Rock County Courthouse hosts Valentine's Day group wedding
JANESVILLE—Security guards had to check a record number of wedding rings through the metal detector at the Rock County Courthouse on Friday morning—22 rings, to be exact.
It was just one scene from a free Valentine's Day group wedding at the courthouse Friday, the first of its kind in Rock County, officials said.
The courthouse's Jury Assembly Room room was buzzing, but not with families sweating the arraignment of a loved one. Rather, dozens of people were dressed in suits and dresses to witness the legal matrimony of 11 couples on the year's most romantic day.
Instead of the rap of a gavel, a piano man played “The Rose.” Wedding cupcakes sat laid out on a table. Court Commissioner Steve Meyer, the man in charge of Friday's wedding ceremonies—all 11 of them held back to back—stood at a podium adorned with red and white Valentine's Day-themed balloons donated for the event.
“Will you take this woman, to have and to hold from this Valentine's Day onward?” Meyer asked groom Joe Quint as he stood with bride Kim Pregont.
Pregont said she and Quint, both Janesville residents, have been a couple for seven years.
“Joe always said, 'If you want to get married, just tell me. We'll go to the courthouse.' I always said, 'No, no. That seems impersonal,'" Pregont said.
A family member saw a story in the newspaper about the group wedding Friday, and the couple decided to tie the knot, almost on the drop of a hat. Pregont said the numeric significance of Friday's date, 2-14-2014, made the idea of a wedding irresistible.
“It's perfect. The date. It'll be memorable,” she said.
Pregont cried even before the ceremony started. She said she was emotional because one of her sons had surprised her by traveling from Colorado for the courthouse wedding.
The Janesville couple were just two of the 22 people who decided to get married at the free ceremony, which County Clerk Lori Stottler said she planned after reading about other counties that have tried it. The county does free wedding ceremonies at the courthouse, but it's never had a group wedding on Valentine's Day, and certainly not one with decorations and cupcakes.
“I wanted something that'd be memorable for people, but I wanted it to be Valentiney and simple,” Stottler said this week.
The county opened the ceremony to 20 couples. Fourteen couples initially signed up, but Stottler and Meyer said one man, who is 86 and has been widowed twice, decided to get married earlier in the week.
Two other couples decided they wanted weddings more private than a group ceremony.
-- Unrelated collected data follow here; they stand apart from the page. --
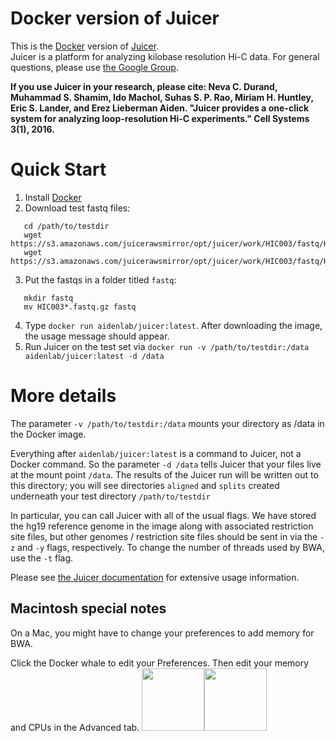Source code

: # Docker version of Juicer
This is the [Docker](https://www.docker.com/) version of [Juicer](https://github.com/theaidenlab/juicer/wiki).  
Juicer is a platform for analyzing kilobase resolution Hi-C data. For general questions, please use 
[the Google Group](https://groups.google.com/forum/#!forum/3d-genomics).

**If you use Juicer in your research, please cite:
Neva C. Durand, Muhammad S. Shamim, Ido Machol, Suhas S. P. Rao, Miriam H. Huntley, Eric S. Lander, and Erez Lieberman Aiden. "Juicer provides a one-click system for analyzing loop-resolution Hi-C experiments." Cell Systems 3(1), 2016.**

# Quick Start
1. Install [Docker](https://www.docker.com/) 
2. Download test fastq files:
```
   cd /path/to/testdir
   wget https://s3.amazonaws.com/juicerawsmirror/opt/juicer/work/HIC003/fastq/HIC003_S2_L001_R1_001.fastq.gz
   wget https://s3.amazonaws.com/juicerawsmirror/opt/juicer/work/HIC003/fastq/HIC003_S2_L001_R2_001.fastq.gz
```
3. Put the fastqs in a folder titled `fastq`:
```
   mkdir fastq
   mv HIC003*.fastq.gz fastq
```
4. Type `docker run aidenlab/juicer:latest`.  After downloading the image, the usage message should appear.
5. Run Juicer on the test set via `docker run -v /path/to/testdir:/data aidenlab/juicer:latest -d /data`

# More details
The parameter `-v /path/to/testdir:/data` mounts your directory as /data in the Docker image.  

Everything after `aidenlab/juicer:latest` is a command to Juicer, not a Docker command.  So the parameter `-d /data` tells
Juicer that your files live at the mount point `/data`.  The results of the Juicer run will be written out to this directory;
you will see directories `aligned` and `splits` created underneath your test directory `/path/to/testdir`

In particular, you can call Juicer with all of the usual flags.  We have stored the hg19 reference genome in the image along
with associated restriction site files, but other genomes / restriction site files should be sent in via the `-z` and `-y` flags, 
respectively.  To change the number of threads used by BWA, use the `-t` flag.

Please see [the Juicer documentation](https://github.com/theaidenlab/juicer/wiki) for extensive usage information.

## Macintosh special notes
On a Mac, you might have to change your preferences to add memory for BWA.

Click the Docker whale to edit your Preferences. Then edit your memory and CPUs in the Advanced tab.
<img src="https://github.com/theaidenlab/Juicer-Docker/wiki/images/docker_mac2.png" style="width: 100px;"/><img src="https://github.com/theaidenlab/Juicer-Docker/wiki/images/docker_mac1.png" style="width: 100px;"/>
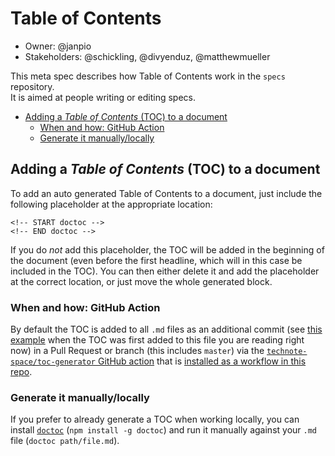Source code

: # Table of Contents

- Owner: @janpio
- Stakeholders: @schickling, @divyenduz, @matthewmueller

This meta spec describes how Table of Contents work in the `specs` repository.  
It is aimed at people writing or editing specs.

<!-- START doctoc generated TOC please keep comment here to allow auto update -->
<!-- DON'T EDIT THIS SECTION, INSTEAD RE-RUN doctoc TO UPDATE -->


- [Adding a _Table of Contents_ (TOC) to a document](#adding-a-_table-of-contents_-toc-to-a-document)
  - [When and how: GitHub Action](#when-and-how-github-action)
  - [Generate it manually/locally](#generate-it-manuallylocally)

<!-- END doctoc generated TOC please keep comment here to allow auto update -->

## Adding a _Table of Contents_ (TOC) to a document

To add an auto generated Table of Contents to a document, just include the following placeholder at the appropriate location:

```
<!-- START doctoc -->
<!-- END doctoc -->
```

If you do _not_ add this placeholder, the TOC will be added in the beginning of the document (even before the first headline, which will in this case be included in the TOC). You can then either delete it and add the placeholder at the correct location, or just move the whole generated block.

### When and how: GitHub Action

By default the TOC is added to all `.md` files as an additional commit (see [this example](https://github.com/prisma/specs/pull/136/commits/4500c27f471eec04d5b93620ed7132b239992d29) when the TOC was first added to this file you are reading right now) in a Pull Request or branch (this includes `master`) via the [`technote-space/toc-generator` GitHub action](https://github.com/technote-space/toc-generator) that is [installed as a workflow in this repo](https://github.com/prisma/specs/blob/master/.github/workflows/toc.yml). 

### Generate it manually/locally

If you prefer to already generate a TOC when working locally, you can install [`doctoc`](https://github.com/thlorenz/doctoc) (`npm install -g doctoc`) and run it manually against your `.md` file (`doctoc path/file.md`).
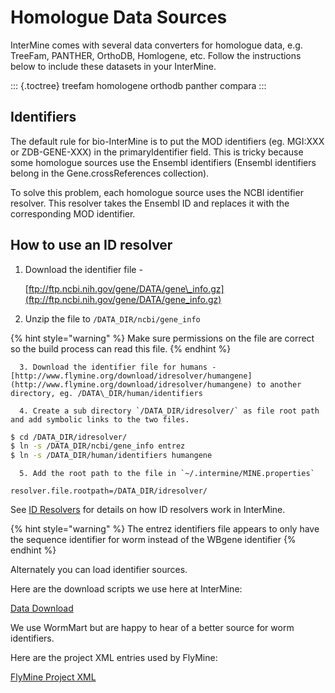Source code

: # Homologue Data Sources

InterMine comes with several data converters for homologue data, e.g. TreeFam, PANTHER, OrthoDB, Homlogene, etc. Follow the instructions below to include these datasets in your InterMine.

::: {.toctree} treefam homologene orthodb panther compara :::

## Identifiers

The default rule for bio-InterMine is to put the MOD identifiers \(eg. MGI:XXX or ZDB-GENE-XXX\) in the primaryIdentifier field. This is tricky because some homologue sources use the Ensembl identifiers \(Ensembl identifiers belong in the Gene.crossReferences collection\).

To solve this problem, each homologue source uses the NCBI identifier resolver. This resolver takes the Ensembl ID and replaces it with the corresponding MOD identifier.

## How to use an ID resolver

1. Download the identifier file -

   [ftp://ftp.ncbi.nih.gov/gene/DATA/gene\_info.gz](ftp://ftp.ncbi.nih.gov/gene/DATA/gene_info.gz)

2. Unzip the file to `/DATA_DIR/ncbi/gene_info`

{% hint style="warning" %}
Make sure permissions on the file are correct so the build process can read this file.
{% endhint %}

      3. Download the identifier file for humans -[http://www.flymine.org/download/idresolver/humangene](http://www.flymine.org/download/idresolver/humangene) to another directory, eg. /DATA\_DIR/human/identifiers

      4. Create a sub directory `/DATA_DIR/idresolver/` as file root path and add symbolic links to the two files.

```bash
$ cd /DATA_DIR/idresolver/
$ ln -s /DATA_DIR/ncbi/gene_info entrez 
$ ln -s /DATA_DIR/human/identifiers humangene
```

      5. Add the root path to the file in `~/.intermine/MINE.properties`

```text
resolver.file.rootpath=/DATA_DIR/idresolver/
```

See [ID Resolvers](../../id-resolvers.md) for details on how ID resolvers work in InterMine.

{% hint style="warning" %}
The entrez identifiers file appears to only have the sequence identifier for worm instead of the WBgene identifier
{% endhint %}

Alternately you can load identifier sources.

Here are the download scripts we use here at InterMine:

[Data Download](https://github.com/intermine/intermine-scripts/tree/master/bio/DataDownloader)

We use WormMart but are happy to hear of a better source for worm identifiers.

Here are the project XML entries used by FlyMine:

[FlyMine Project XML](https://github.com/intermine/flymine/blob/master/project.xml)
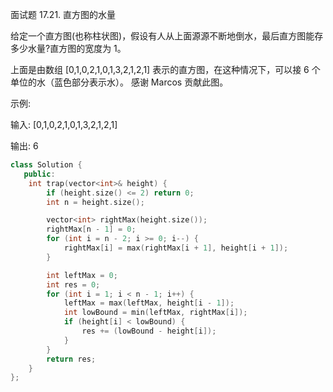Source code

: 面试题 17.21. 直方图的水量

给定一个直方图(也称柱状图)，假设有人从上面源源不断地倒水，最后直方图能存多少水量?直方图的宽度为 1。



上面是由数组 [0,1,0,2,1,0,1,3,2,1,2,1] 表示的直方图，在这种情况下，可以接 6 个单位的水（蓝色部分表示水）。 感谢 Marcos 贡献此图。

示例:

输入: [0,1,0,2,1,0,1,3,2,1,2,1]

输出: 6


```c++
class Solution {
   public:
    int trap(vector<int>& height) {
        if (height.size() <= 2) return 0;
        int n = height.size();

        vector<int> rightMax(height.size());
        rightMax[n - 1] = 0;
        for (int i = n - 2; i >= 0; i--) {
            rightMax[i] = max(rightMax[i + 1], height[i + 1]);
        }

        int leftMax = 0;
        int res = 0;
        for (int i = 1; i < n - 1; i++) {
            leftMax = max(leftMax, height[i - 1]);
            int lowBound = min(leftMax, rightMax[i]);
            if (height[i] < lowBound) {
                res += (lowBound - height[i]);
            }
        }
        return res;
    }
};
```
They got married at the courthouse later Friday, away from the crowds, which included newspaper reporters, photographers and TV news cameras.
Meyer held all 11 ceremonies Friday morning back-to-back, instead of lumping them together into one mega-ceremony with nearly a dozen simultaneous “I do's.”
“I know it took longer, which maybe people didn't expect, but it didn't seem right to hold these weddings on this day and not have the feel of an individual ceremony for each couple,” he said.
All told, the ceremonies took 45 minutes—a little less than average time for a church-based wedding ceremony for a single couple. And at the end of each ceremony, which was complete with ring-and-vow exchanges, Meyer had each newlywed couple kiss.
For each couple, the piano man, Yuri Rashkin, played a clipped portion of Mendelssohn's “Wedding March" from "A Midsummer Night's Dream” while smartphones flashed to capture the courthouse kisses.
Most of the couples seemed prepared for the ceremony. Lennay Bartz of Janesville who married Jerry Strickland, wore a white jeweled gown and had lavender-colored flowers in her hair. Strickland wore a dark suit with a lavender tie.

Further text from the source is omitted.